One of my favorite novelists is Nevil Shute. He was an engineer, as was I, plus he writes about people with an ability to show their humanity and their deeper motivations without a lot of explanation. He is the engineer’s novelist, the businessman’s novelist and should be on every list of conservative novelists. I have read all his post-war novels, most of his wartime novels and a selection of his pre-war novels. He died in 1960 and all his books are still in print.
I was a college student when “On the Beach,” possibly his most famous novel, came out. It scared me so badly that I have not been able to enjoy rereading it, as I have his other books. I was a college sophomore and familiar with his other work at the time. I had read his aviation novel, “No Highway,” and was aware that the plot device in that book, of metal fatigue causing a new airplane to crash without explanation, had been prophetic. Shortly after “No Highway” had come out, the British Comet jet airliners had begun to crash and, when finally identified, the cause was metal fatigue.

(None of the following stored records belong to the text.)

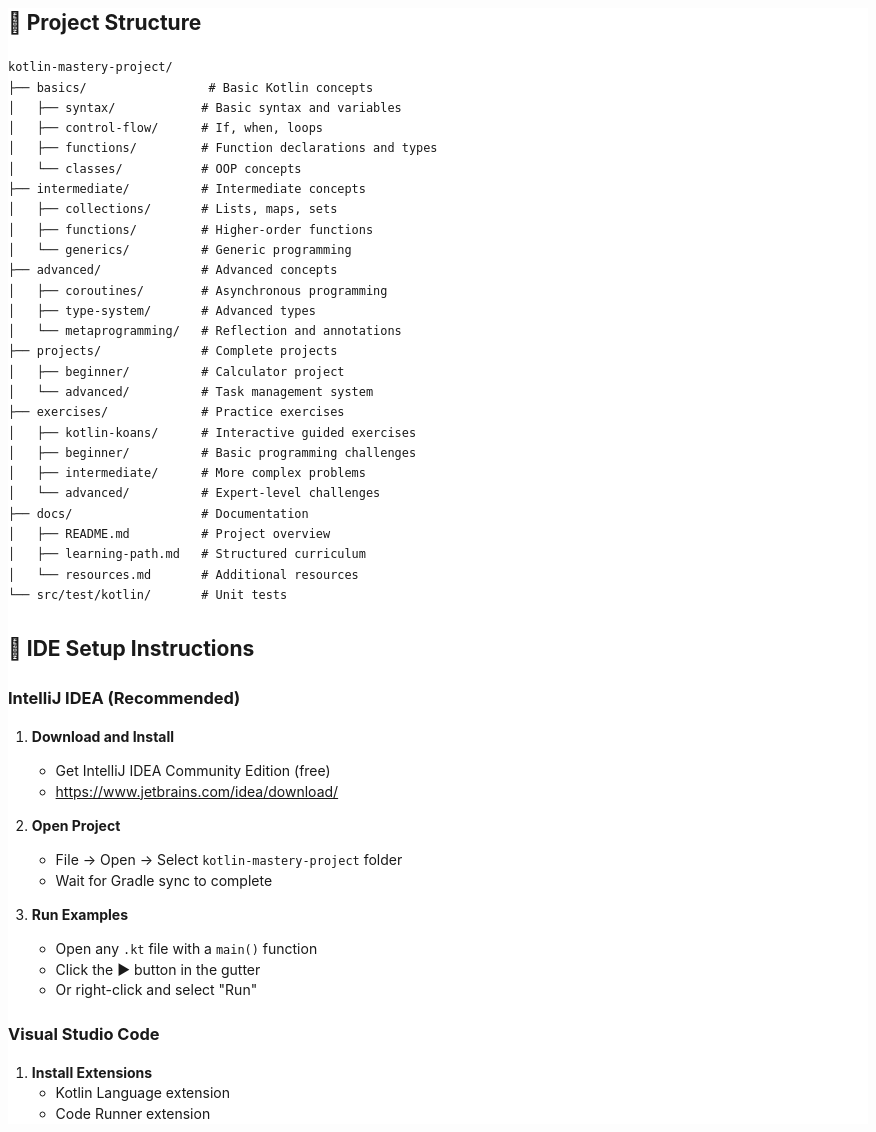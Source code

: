 ## 📁 Project Structure

```
kotlin-mastery-project/
├── basics/                 # Basic Kotlin concepts
│   ├── syntax/            # Basic syntax and variables
│   ├── control-flow/      # If, when, loops
│   ├── functions/         # Function declarations and types
│   └── classes/           # OOP concepts
├── intermediate/          # Intermediate concepts
│   ├── collections/       # Lists, maps, sets
│   ├── functions/         # Higher-order functions
│   └── generics/          # Generic programming
├── advanced/              # Advanced concepts
│   ├── coroutines/        # Asynchronous programming
│   ├── type-system/       # Advanced types
│   └── metaprogramming/   # Reflection and annotations
├── projects/              # Complete projects
│   ├── beginner/          # Calculator project
│   └── advanced/          # Task management system
├── exercises/             # Practice exercises
│   ├── kotlin-koans/      # Interactive guided exercises
│   ├── beginner/          # Basic programming challenges
│   ├── intermediate/      # More complex problems
│   └── advanced/          # Expert-level challenges
├── docs/                  # Documentation
│   ├── README.md          # Project overview
│   ├── learning-path.md   # Structured curriculum
│   └── resources.md       # Additional resources
└── src/test/kotlin/       # Unit tests
```

## 🔧 IDE Setup Instructions

### IntelliJ IDEA (Recommended)
1. **Download and Install**
   - Get IntelliJ IDEA Community Edition (free)
   - https://www.jetbrains.com/idea/download/

2. **Open Project**
   - File → Open → Select `kotlin-mastery-project` folder
   - Wait for Gradle sync to complete

3. **Run Examples**
   - Open any `.kt` file with a `main()` function
   - Click the ▶️ button in the gutter
   - Or right-click and select "Run"

### Visual Studio Code
1. **Install Extensions**
   - Kotlin Language extension
   - Code Runner extension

Shute had written another prophetic novel in the late 1930s, called “Ordeal,” which predicted the effects of the Blitz on London. Both of these books, with their predictions borne out by history, caused me to be very shaken by “On the Beach.” A rather successful movie was later made from this novel, which Shute hated because it had suggested that the two principle characters, played by Gregory Peck and Ava Gardner, had slept together while he believed it important to establish their morality, even when doomed.
I very nearly dropped out of school after that book and spent a year or two getting over the idea that I would soon be fried in a nuclear war. My reaction was based as much on my regard for his novels as for the topic, itself. A quite good movie was made from “No Highway” with James Stewart, Glynnis Johns, and Marlena Dietrich.